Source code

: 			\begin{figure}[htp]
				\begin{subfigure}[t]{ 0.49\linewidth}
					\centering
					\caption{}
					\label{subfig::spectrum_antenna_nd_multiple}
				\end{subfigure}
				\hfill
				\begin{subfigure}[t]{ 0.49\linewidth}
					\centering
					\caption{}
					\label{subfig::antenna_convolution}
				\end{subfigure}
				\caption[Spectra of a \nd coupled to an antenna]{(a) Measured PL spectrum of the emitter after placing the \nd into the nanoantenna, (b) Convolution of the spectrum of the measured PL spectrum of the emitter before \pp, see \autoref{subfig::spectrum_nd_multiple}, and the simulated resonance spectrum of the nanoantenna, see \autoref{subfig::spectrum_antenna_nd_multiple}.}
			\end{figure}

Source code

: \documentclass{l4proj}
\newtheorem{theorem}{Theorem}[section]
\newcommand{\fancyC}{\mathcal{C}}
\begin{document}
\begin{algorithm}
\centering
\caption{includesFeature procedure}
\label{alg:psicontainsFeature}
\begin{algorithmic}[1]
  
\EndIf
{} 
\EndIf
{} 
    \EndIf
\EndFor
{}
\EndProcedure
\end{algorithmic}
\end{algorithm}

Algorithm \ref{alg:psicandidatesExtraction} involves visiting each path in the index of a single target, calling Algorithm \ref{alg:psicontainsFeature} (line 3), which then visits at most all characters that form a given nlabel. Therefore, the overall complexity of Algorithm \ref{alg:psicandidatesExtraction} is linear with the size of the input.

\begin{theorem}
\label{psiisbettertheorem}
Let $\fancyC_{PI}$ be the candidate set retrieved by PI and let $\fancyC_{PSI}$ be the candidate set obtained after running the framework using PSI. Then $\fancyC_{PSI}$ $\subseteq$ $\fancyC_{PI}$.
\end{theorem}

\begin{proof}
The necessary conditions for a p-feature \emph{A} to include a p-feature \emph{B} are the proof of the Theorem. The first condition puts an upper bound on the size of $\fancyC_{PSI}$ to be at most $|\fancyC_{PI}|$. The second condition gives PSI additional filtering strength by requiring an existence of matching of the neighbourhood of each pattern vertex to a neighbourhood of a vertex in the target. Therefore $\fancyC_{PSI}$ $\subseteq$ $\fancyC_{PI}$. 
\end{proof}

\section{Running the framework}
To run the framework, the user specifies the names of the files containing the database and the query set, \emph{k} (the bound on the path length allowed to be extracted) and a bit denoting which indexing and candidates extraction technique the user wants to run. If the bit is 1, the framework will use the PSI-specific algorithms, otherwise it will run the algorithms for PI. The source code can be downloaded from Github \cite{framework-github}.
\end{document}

* _Assignment_
Give back the full listing above, exactly as it reads.

* _Answer space_
Source code

: 			\begin{figure}[htp]
				\begin{subfigure}[t]{ 0.49\linewidth}
					\centering
					\caption{}
					\label{subfig::spectrum_antenna_nd_multiple}
				\end{subfigure}
				\hfill
				\begin{subfigure}[t]{ 0.49\linewidth}
					\centering
					\caption{}
					\label{subfig::antenna_convolution}
				\end{subfigure}
				\caption[Spectra of a \nd coupled to an antenna]{(a) Measured PL spectrum of the emitter after placing the \nd into the nanoantenna, (b) Convolution of the spectrum of the measured PL spectrum of the emitter before \pp, see \autoref{subfig::spectrum_nd_multiple}, and the simulated resonance spectrum of the nanoantenna, see \autoref{subfig::spectrum_antenna_nd_multiple}.}
			\end{figure}

Source code

: \documentclass{l4proj}
\newtheorem{theorem}{Theorem}[section]
\newcommand{\fancyC}{\mathcal{C}}
\begin{document}
\begin{algorithm}
\centering
\caption{includesFeature procedure}
\label{alg:psicontainsFeature}
\begin{algorithmic}[1]
  
\EndIf
{} 
\EndIf
{} 
    \EndIf
\EndFor
{}
\EndProcedure
\end{algorithmic}
\end{algorithm}

Algorithm \ref{alg:psicandidatesExtraction} involves visiting each path in the index of a single target, calling Algorithm \ref{alg:psicontainsFeature} (line 3), which then visits at most all characters that form a given nlabel. Therefore, the overall complexity of Algorithm \ref{alg:psicandidatesExtraction} is linear with the size of the input.

\begin{theorem}
\label{psiisbettertheorem}
Let $\fancyC_{PI}$ be the candidate set retrieved by PI and let $\fancyC_{PSI}$ be the candidate set obtained after running the framework using PSI. Then $\fancyC_{PSI}$ $\subseteq$ $\fancyC_{PI}$.
\end{theorem}

\begin{proof}
The necessary conditions for a p-feature \emph{A} to include a p-feature \emph{B} are the proof of the Theorem. The first condition puts an upper bound on the size of $\fancyC_{PSI}$ to be at most $|\fancyC_{PI}|$. The second condition gives PSI additional filtering strength by requiring an existence of matching of the neighbourhood of each pattern vertex to a neighbourhood of a vertex in the target. Therefore $\fancyC_{PSI}$ $\subseteq$ $\fancyC_{PI}$. 
\end{proof}

\section{Running the framework}
To run the framework, the user specifies the names of the files containing the database and the query set, \emph{k} (the bound on the path length allowed to be extracted) and a bit denoting which indexing and candidates extraction technique the user wants to run. If the bit is 1, the framework will use the PSI-specific algorithms, otherwise it will run the algorithms for PI. The source code can be downloaded from Github \cite{framework-github}.
\end{document}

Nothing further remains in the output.